In Golf Club terms, the number of sticks sold in irons and woods had been declining for several years, however of late many of the club categories have seen bottoms form on their long term unit trend lines, and in some cases they are starting to move higher. At the same time, average selling prices have exploded, the combination of unit improvement and higher ASP’s has the club category in particular, rocking like it hasn’t in many years. Clubs are led by Wedges, Irons and Hybrids (all up 15%+) while drivers, fairways and putters have all hovered near flat to slightly higher.
Looking forward, there are potential headwinds facing the golf industry, including but not limited to:
-Interest rates have moved significantly higher, and every indication is that they will continue to rise at least in the short term. Higher rates have the potential to dampen broader economic growth, slow profit gains for corporations, and lower stock prices, while also negatively impacting housing prices and potentially reducing consumer confidence, all of which could influence consumer spending moving forward.
-The full impact of the proposed tariffs and the potential for a full scale trade war with China could have an impact on the golf industry. Higher prices on products due to tariffs will likely mean slowing demand, which is not where golf equipment wants to go, given that it’s just started to grow once again. This is not a certain outcome, because the tariff situation thus far seems somewhat fluid, however longer term it could evolve and become an issue.
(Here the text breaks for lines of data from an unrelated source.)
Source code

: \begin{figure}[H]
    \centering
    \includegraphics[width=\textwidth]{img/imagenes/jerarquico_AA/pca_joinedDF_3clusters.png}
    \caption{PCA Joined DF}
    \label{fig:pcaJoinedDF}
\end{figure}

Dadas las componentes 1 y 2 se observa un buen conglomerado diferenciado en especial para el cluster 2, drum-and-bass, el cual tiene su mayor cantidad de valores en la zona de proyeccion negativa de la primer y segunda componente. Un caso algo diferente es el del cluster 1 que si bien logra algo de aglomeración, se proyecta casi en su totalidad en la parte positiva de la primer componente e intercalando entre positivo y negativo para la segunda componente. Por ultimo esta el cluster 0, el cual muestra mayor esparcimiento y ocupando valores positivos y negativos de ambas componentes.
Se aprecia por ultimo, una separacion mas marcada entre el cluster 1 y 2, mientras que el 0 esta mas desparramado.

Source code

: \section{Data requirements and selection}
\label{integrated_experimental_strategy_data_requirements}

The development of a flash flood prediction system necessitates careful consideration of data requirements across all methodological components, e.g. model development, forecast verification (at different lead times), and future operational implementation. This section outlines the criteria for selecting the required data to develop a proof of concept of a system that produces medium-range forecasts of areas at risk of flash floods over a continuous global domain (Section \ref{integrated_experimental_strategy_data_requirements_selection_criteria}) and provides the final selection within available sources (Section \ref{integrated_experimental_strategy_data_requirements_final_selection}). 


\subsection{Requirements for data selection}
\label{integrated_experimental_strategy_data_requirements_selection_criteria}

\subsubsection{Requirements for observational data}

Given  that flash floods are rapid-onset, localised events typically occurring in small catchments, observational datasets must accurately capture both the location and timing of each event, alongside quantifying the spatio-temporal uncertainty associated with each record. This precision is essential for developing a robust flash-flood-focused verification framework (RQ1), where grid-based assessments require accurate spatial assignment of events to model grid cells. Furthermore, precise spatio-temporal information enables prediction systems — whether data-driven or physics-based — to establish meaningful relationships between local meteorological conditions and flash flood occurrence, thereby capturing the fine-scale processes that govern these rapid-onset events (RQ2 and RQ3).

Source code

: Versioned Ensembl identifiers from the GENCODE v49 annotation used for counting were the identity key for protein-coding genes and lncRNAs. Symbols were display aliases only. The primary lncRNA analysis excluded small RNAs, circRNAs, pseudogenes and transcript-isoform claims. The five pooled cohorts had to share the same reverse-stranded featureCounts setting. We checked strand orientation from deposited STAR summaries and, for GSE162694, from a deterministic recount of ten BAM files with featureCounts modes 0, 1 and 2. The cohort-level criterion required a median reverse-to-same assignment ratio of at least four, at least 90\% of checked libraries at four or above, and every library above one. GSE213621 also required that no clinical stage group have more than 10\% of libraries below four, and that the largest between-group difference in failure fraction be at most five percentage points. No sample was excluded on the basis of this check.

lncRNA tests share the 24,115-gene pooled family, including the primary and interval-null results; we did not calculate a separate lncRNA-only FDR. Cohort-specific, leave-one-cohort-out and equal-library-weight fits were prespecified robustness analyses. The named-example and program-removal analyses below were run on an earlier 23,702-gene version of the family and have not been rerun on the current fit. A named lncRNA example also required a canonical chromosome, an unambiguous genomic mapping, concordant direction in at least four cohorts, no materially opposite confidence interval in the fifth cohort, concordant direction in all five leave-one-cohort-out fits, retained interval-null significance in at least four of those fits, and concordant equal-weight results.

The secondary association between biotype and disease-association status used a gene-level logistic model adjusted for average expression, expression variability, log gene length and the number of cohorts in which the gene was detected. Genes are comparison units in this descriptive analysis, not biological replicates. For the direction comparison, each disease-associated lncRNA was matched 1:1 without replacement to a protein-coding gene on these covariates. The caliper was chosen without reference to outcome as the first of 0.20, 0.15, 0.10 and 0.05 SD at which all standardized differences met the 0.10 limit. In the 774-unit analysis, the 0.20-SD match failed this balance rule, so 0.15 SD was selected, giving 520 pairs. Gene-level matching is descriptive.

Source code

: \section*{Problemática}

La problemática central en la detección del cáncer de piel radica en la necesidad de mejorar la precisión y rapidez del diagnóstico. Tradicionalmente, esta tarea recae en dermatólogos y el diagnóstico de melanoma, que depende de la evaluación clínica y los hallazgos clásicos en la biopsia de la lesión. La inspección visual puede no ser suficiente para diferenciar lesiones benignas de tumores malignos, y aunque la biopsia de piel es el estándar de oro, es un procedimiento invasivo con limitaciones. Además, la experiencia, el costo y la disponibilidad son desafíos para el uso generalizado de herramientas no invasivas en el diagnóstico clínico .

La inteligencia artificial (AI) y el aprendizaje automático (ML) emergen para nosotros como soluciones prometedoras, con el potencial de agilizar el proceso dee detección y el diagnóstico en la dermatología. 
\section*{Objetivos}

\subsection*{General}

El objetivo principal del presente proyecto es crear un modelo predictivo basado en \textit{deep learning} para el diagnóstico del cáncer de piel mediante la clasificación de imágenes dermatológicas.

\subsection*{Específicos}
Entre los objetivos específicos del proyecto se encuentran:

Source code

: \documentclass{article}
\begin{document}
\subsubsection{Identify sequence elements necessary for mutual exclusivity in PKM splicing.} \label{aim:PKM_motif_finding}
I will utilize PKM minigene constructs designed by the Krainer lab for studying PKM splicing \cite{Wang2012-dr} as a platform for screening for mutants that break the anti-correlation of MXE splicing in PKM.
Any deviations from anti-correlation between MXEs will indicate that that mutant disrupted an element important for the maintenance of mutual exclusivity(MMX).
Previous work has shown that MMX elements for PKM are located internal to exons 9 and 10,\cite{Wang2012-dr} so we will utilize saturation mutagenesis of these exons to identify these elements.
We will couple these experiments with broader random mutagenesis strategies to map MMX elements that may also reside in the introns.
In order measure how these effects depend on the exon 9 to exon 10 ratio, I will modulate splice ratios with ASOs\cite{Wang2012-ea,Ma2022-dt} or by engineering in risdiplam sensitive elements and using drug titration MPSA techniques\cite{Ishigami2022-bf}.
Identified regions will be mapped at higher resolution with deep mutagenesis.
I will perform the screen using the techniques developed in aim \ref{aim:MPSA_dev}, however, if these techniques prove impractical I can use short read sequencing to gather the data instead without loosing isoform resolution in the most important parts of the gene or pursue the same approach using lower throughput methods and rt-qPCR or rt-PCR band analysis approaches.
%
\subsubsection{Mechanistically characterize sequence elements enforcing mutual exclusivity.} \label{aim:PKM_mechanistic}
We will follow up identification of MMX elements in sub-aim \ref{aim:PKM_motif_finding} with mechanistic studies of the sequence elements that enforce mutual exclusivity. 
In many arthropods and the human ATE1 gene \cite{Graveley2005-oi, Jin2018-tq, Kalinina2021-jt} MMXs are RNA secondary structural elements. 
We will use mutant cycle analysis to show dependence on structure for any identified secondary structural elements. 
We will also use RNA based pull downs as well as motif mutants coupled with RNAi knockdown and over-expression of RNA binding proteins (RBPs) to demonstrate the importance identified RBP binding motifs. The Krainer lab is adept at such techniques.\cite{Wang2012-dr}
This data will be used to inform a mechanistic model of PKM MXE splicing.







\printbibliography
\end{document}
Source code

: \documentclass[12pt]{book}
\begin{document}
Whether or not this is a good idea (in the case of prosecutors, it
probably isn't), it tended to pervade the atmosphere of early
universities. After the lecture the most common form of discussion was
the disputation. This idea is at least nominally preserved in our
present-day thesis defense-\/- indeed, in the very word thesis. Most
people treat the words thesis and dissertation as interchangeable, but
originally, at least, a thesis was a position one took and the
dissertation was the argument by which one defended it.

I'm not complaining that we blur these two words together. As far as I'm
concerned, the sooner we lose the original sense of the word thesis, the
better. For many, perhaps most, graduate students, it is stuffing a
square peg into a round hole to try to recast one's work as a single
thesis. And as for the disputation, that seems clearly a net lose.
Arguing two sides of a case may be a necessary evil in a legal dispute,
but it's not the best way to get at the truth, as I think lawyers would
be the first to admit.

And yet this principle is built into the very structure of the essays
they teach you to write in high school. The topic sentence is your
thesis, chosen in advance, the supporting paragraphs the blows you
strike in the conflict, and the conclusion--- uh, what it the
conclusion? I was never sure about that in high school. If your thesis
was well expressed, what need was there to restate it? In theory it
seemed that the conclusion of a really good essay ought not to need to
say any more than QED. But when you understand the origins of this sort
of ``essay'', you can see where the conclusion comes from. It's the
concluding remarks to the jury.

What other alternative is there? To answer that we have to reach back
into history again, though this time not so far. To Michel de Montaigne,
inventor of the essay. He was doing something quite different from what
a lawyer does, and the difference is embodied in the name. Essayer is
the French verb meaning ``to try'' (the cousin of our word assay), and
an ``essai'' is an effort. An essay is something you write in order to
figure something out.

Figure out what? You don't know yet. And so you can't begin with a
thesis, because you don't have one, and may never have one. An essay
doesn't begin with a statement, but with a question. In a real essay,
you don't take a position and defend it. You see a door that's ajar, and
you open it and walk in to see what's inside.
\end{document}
While golf companies rightfully focus on new designs, new materials, moving CG’s, improving MOI’s, and gaining the maximum distance for their golfers, the broader US economy will always have a substantial impact on sales of golf equipment. Given the uncertainty and unease surrounding the results of the upcoming mid term elections, what happens to the US economically remains important to projecting where the golf industry will head in the short term.